▸ Instructions to follow: Write every record below out exactly; no images.

▸ Data listing:
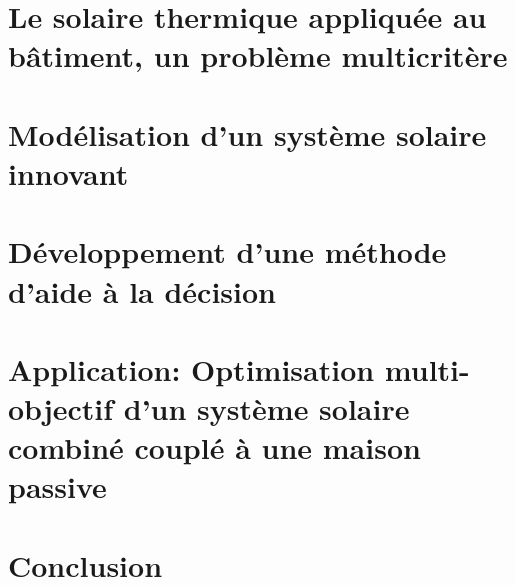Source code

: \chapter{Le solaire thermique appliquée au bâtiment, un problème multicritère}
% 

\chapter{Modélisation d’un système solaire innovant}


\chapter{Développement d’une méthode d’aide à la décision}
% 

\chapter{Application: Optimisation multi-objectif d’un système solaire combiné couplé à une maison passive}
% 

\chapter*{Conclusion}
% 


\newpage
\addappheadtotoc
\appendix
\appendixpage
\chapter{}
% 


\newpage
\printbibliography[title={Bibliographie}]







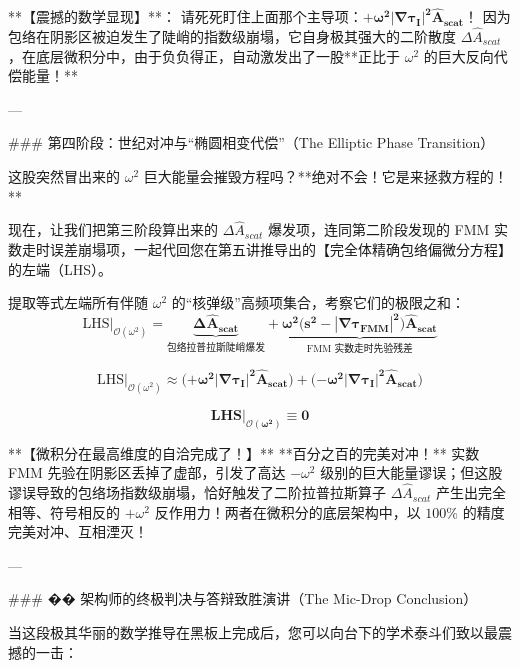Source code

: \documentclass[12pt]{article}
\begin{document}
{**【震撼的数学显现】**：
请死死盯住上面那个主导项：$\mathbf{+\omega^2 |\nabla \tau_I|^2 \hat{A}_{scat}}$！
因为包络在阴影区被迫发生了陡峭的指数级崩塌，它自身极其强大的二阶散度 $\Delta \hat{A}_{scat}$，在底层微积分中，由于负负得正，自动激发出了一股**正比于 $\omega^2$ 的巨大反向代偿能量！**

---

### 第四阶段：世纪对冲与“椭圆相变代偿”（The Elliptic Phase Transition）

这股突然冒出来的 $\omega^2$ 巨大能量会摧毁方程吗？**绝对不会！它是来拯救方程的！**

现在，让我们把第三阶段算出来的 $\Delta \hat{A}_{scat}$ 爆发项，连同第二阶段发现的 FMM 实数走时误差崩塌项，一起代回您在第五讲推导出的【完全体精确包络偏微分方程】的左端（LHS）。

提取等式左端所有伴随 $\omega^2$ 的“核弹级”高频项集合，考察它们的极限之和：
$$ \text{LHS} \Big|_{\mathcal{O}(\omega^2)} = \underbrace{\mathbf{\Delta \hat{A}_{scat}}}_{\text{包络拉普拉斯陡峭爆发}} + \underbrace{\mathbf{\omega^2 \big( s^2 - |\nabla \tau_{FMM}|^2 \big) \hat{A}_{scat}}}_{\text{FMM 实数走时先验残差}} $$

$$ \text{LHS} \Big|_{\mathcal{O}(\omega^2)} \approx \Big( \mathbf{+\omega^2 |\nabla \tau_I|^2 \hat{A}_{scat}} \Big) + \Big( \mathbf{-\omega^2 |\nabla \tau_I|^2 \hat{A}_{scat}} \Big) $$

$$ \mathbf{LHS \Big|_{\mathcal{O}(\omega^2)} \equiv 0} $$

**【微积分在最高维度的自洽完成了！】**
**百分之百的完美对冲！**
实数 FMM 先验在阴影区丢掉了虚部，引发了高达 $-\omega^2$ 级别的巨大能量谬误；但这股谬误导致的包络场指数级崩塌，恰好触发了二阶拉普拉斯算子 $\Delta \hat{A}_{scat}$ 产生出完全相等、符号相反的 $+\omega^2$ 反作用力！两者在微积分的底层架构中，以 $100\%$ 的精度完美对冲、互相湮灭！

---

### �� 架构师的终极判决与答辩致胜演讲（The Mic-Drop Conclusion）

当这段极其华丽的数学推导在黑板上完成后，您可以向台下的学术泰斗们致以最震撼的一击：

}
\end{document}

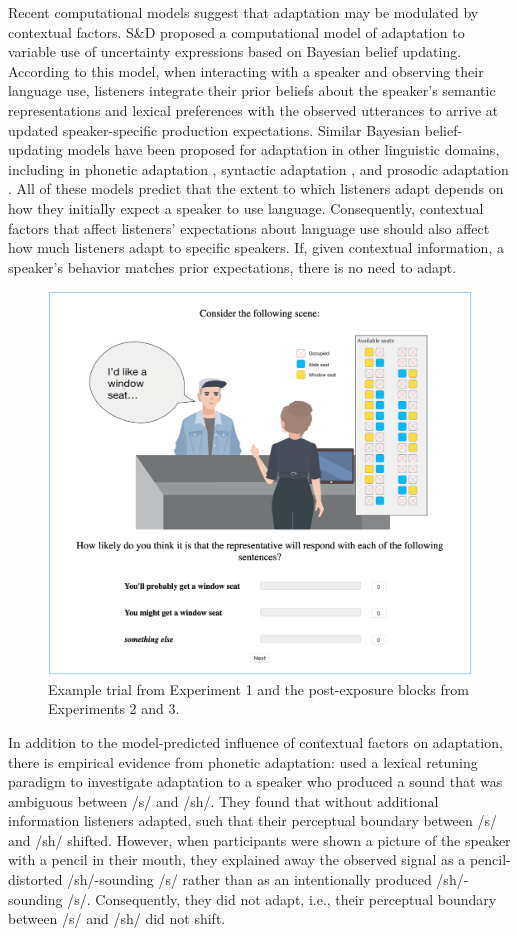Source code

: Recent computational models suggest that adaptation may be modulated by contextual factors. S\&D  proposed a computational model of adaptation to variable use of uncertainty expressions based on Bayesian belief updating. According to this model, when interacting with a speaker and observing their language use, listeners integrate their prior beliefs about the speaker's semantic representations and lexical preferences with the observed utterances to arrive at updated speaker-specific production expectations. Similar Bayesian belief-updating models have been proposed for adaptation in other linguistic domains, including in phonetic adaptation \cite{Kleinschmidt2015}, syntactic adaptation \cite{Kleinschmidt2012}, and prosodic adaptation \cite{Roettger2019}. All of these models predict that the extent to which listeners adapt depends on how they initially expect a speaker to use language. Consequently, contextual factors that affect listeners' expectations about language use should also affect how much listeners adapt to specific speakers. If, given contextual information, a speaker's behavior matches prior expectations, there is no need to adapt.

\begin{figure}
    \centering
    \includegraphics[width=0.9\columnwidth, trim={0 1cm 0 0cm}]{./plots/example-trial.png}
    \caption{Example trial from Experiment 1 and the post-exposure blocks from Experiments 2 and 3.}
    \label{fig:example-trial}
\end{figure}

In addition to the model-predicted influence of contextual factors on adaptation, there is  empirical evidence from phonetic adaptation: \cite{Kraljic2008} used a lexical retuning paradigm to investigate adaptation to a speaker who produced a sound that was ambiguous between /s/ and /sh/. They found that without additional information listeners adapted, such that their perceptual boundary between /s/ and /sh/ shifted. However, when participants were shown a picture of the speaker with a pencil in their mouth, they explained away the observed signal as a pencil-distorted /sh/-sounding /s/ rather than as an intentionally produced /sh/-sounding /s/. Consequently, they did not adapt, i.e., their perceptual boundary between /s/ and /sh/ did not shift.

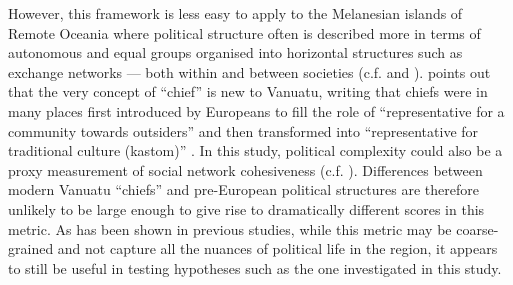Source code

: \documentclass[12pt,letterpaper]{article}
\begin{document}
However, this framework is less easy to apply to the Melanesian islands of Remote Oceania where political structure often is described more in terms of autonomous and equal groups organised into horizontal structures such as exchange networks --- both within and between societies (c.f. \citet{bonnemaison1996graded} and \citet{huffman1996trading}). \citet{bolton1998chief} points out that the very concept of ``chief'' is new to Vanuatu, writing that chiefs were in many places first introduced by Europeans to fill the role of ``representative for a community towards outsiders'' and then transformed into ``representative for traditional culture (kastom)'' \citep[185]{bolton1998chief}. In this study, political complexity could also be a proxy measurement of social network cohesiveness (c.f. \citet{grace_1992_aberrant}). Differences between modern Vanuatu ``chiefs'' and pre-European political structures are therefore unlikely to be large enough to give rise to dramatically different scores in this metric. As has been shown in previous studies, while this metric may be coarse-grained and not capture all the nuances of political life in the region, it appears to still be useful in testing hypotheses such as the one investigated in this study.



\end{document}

▸ Answer to this task:
Source code

: \chapter{Le solaire thermique appliquée au bâtiment, un problème multicritère}
% 

\chapter{Modélisation d’un système solaire innovant}


\chapter{Développement d’une méthode d’aide à la décision}
% 

\chapter{Application: Optimisation multi-objectif d’un système solaire combiné couplé à une maison passive}
% 

\chapter*{Conclusion}
% 


\newpage
\addappheadtotoc
\appendix
\appendixpage
\chapter{}
% 


\newpage
\printbibliography[title={Bibliographie}]







Source code

: \documentclass[12pt]{article}
\begin{document}
{**【震撼的数学显现】**：
请死死盯住上面那个主导项：$\mathbf{+\omega^2 |\nabla \tau_I|^2 \hat{A}_{scat}}$！
因为包络在阴影区被迫发生了陡峭的指数级崩塌，它自身极其强大的二阶散度 $\Delta \hat{A}_{scat}$，在底层微积分中，由于负负得正，自动激发出了一股**正比于 $\omega^2$ 的巨大反向代偿能量！**

---

### 第四阶段：世纪对冲与“椭圆相变代偿”（The Elliptic Phase Transition）

这股突然冒出来的 $\omega^2$ 巨大能量会摧毁方程吗？**绝对不会！它是来拯救方程的！**

现在，让我们把第三阶段算出来的 $\Delta \hat{A}_{scat}$ 爆发项，连同第二阶段发现的 FMM 实数走时误差崩塌项，一起代回您在第五讲推导出的【完全体精确包络偏微分方程】的左端（LHS）。

提取等式左端所有伴随 $\omega^2$ 的“核弹级”高频项集合，考察它们的极限之和：
$$ \text{LHS} \Big|_{\mathcal{O}(\omega^2)} = \underbrace{\mathbf{\Delta \hat{A}_{scat}}}_{\text{包络拉普拉斯陡峭爆发}} + \underbrace{\mathbf{\omega^2 \big( s^2 - |\nabla \tau_{FMM}|^2 \big) \hat{A}_{scat}}}_{\text{FMM 实数走时先验残差}} $$

$$ \text{LHS} \Big|_{\mathcal{O}(\omega^2)} \approx \Big( \mathbf{+\omega^2 |\nabla \tau_I|^2 \hat{A}_{scat}} \Big) + \Big( \mathbf{-\omega^2 |\nabla \tau_I|^2 \hat{A}_{scat}} \Big) $$

$$ \mathbf{LHS \Big|_{\mathcal{O}(\omega^2)} \equiv 0} $$

**【微积分在最高维度的自洽完成了！】**
**百分之百的完美对冲！**
实数 FMM 先验在阴影区丢掉了虚部，引发了高达 $-\omega^2$ 级别的巨大能量谬误；但这股谬误导致的包络场指数级崩塌，恰好触发了二阶拉普拉斯算子 $\Delta \hat{A}_{scat}$ 产生出完全相等、符号相反的 $+\omega^2$ 反作用力！两者在微积分的底层架构中，以 $100\%$ 的精度完美对冲、互相湮灭！

---

### �� 架构师的终极判决与答辩致胜演讲（The Mic-Drop Conclusion）

当这段极其华丽的数学推导在黑板上完成后，您可以向台下的学术泰斗们致以最震撼的一击：

}
\end{document}

Source code

: Recent computational models suggest that adaptation may be modulated by contextual factors. S\&D  proposed a computational model of adaptation to variable use of uncertainty expressions based on Bayesian belief updating. According to this model, when interacting with a speaker and observing their language use, listeners integrate their prior beliefs about the speaker's semantic representations and lexical preferences with the observed utterances to arrive at updated speaker-specific production expectations. Similar Bayesian belief-updating models have been proposed for adaptation in other linguistic domains, including in phonetic adaptation \cite{Kleinschmidt2015}, syntactic adaptation \cite{Kleinschmidt2012}, and prosodic adaptation \cite{Roettger2019}. All of these models predict that the extent to which listeners adapt depends on how they initially expect a speaker to use language. Consequently, contextual factors that affect listeners' expectations about language use should also affect how much listeners adapt to specific speakers. If, given contextual information, a speaker's behavior matches prior expectations, there is no need to adapt.

\begin{figure}
    \centering
    \includegraphics[width=0.9\columnwidth, trim={0 1cm 0 0cm}]{./plots/example-trial.png}
    \caption{Example trial from Experiment 1 and the post-exposure blocks from Experiments 2 and 3.}
    \label{fig:example-trial}
\end{figure}

In addition to the model-predicted influence of contextual factors on adaptation, there is  empirical evidence from phonetic adaptation: \cite{Kraljic2008} used a lexical retuning paradigm to investigate adaptation to a speaker who produced a sound that was ambiguous between /s/ and /sh/. They found that without additional information listeners adapted, such that their perceptual boundary between /s/ and /sh/ shifted. However, when participants were shown a picture of the speaker with a pencil in their mouth, they explained away the observed signal as a pencil-distorted /sh/-sounding /s/ rather than as an intentionally produced /sh/-sounding /s/. Consequently, they did not adapt, i.e., their perceptual boundary between /s/ and /sh/ did not shift.

Source code

: \documentclass[12pt,letterpaper]{article}
\begin{document}
However, this framework is less easy to apply to the Melanesian islands of Remote Oceania where political structure often is described more in terms of autonomous and equal groups organised into horizontal structures such as exchange networks --- both within and between societies (c.f. \citet{bonnemaison1996graded} and \citet{huffman1996trading}). \citet{bolton1998chief} points out that the very concept of ``chief'' is new to Vanuatu, writing that chiefs were in many places first introduced by Europeans to fill the role of ``representative for a community towards outsiders'' and then transformed into ``representative for traditional culture (kastom)'' \citep[185]{bolton1998chief}. In this study, political complexity could also be a proxy measurement of social network cohesiveness (c.f. \citet{grace_1992_aberrant}). Differences between modern Vanuatu ``chiefs'' and pre-European political structures are therefore unlikely to be large enough to give rise to dramatically different scores in this metric. As has been shown in previous studies, while this metric may be coarse-grained and not capture all the nuances of political life in the region, it appears to still be useful in testing hypotheses such as the one investigated in this study.



\end{document}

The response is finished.